Segment Start: Provided data

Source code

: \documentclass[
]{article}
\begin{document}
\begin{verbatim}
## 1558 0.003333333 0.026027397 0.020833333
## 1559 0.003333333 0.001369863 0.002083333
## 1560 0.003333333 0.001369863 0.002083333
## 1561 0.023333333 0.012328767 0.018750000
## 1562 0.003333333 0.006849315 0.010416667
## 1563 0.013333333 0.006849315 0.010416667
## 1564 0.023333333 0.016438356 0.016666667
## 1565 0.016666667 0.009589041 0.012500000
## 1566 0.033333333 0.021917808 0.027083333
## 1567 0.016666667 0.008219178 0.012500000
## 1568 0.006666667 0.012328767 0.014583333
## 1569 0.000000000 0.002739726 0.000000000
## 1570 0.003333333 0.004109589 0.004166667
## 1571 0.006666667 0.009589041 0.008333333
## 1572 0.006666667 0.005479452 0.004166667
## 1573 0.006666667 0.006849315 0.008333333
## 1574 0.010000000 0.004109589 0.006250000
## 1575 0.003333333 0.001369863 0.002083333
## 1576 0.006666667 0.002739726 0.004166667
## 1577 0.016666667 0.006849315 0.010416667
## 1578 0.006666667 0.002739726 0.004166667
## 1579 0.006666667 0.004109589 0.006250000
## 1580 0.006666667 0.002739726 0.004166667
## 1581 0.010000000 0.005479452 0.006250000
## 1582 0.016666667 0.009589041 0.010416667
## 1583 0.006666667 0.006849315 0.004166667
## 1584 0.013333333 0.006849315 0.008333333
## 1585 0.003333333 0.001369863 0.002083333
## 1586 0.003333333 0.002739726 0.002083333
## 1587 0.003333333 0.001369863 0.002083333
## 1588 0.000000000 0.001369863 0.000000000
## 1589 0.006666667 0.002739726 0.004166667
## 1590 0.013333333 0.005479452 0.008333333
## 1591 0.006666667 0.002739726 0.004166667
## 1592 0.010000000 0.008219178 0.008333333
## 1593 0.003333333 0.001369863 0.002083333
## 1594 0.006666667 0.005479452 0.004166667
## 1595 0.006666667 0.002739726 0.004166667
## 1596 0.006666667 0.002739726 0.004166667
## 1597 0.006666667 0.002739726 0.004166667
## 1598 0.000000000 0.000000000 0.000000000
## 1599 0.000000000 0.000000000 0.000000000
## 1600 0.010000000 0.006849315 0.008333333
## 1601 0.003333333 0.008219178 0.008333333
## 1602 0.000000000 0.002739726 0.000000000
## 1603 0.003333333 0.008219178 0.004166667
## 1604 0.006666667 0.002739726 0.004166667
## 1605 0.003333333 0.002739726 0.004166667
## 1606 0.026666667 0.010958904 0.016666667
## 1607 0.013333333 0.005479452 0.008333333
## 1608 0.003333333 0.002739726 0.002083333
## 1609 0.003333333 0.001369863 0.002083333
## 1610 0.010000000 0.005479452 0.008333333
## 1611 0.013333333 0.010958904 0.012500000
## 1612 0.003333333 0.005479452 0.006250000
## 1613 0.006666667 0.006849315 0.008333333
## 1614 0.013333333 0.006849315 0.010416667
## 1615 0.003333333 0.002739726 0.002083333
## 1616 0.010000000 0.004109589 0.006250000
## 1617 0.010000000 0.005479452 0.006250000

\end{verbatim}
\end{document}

Segment End: Provided data
Segment Start: Provided data

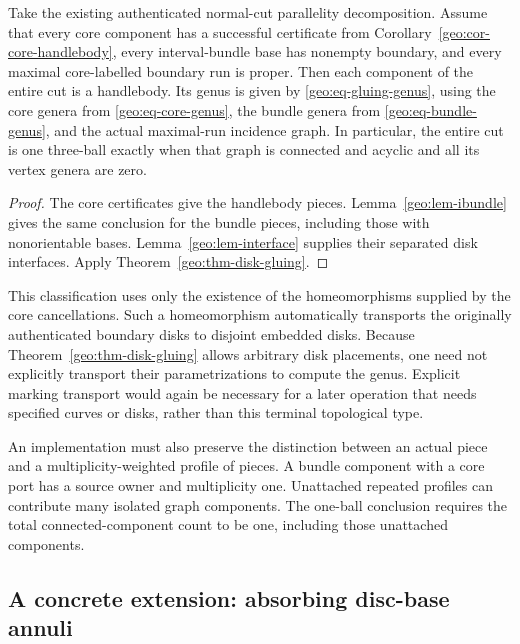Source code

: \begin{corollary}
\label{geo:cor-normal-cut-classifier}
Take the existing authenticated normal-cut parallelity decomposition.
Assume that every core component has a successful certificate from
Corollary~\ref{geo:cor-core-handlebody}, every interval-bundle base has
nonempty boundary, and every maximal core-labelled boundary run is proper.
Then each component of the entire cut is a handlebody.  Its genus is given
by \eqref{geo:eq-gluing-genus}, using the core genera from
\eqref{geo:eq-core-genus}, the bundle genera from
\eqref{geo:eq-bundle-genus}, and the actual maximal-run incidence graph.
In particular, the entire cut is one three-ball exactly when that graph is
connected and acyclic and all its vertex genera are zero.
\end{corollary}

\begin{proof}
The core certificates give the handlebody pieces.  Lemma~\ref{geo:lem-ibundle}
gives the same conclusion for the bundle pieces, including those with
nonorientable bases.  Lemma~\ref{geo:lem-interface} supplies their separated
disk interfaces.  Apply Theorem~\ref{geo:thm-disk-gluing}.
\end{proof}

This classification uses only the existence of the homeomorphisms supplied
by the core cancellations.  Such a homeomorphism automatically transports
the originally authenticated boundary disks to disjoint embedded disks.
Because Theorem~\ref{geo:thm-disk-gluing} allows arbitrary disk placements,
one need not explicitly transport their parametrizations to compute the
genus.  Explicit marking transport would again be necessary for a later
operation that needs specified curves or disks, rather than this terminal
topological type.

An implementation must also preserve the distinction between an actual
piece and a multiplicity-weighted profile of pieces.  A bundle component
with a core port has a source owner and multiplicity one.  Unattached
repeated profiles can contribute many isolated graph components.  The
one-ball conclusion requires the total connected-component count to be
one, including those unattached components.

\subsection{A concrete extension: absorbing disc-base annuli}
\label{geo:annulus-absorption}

Segment End: Provided data

**What needs to be done**
Set down again, word for word, the stretch of records from the line with "the originally authenticated" to the line with "repeated profiles can", both of those lines included.

**Solution to the problem**
the originally authenticated boundary disks to disjoint embedded disks.
Because Theorem~\ref{geo:thm-disk-gluing} allows arbitrary disk placements,
one need not explicitly transport their parametrizations to compute the
genus.  Explicit marking transport would again be necessary for a later
operation that needs specified curves or disks, rather than this terminal
topological type.

An implementation must also preserve the distinction between an actual
piece and a multiplicity-weighted profile of pieces.  A bundle component
with a core port has a source owner and multiplicity one.  Unattached
repeated profiles can contribute many isolated graph components.  The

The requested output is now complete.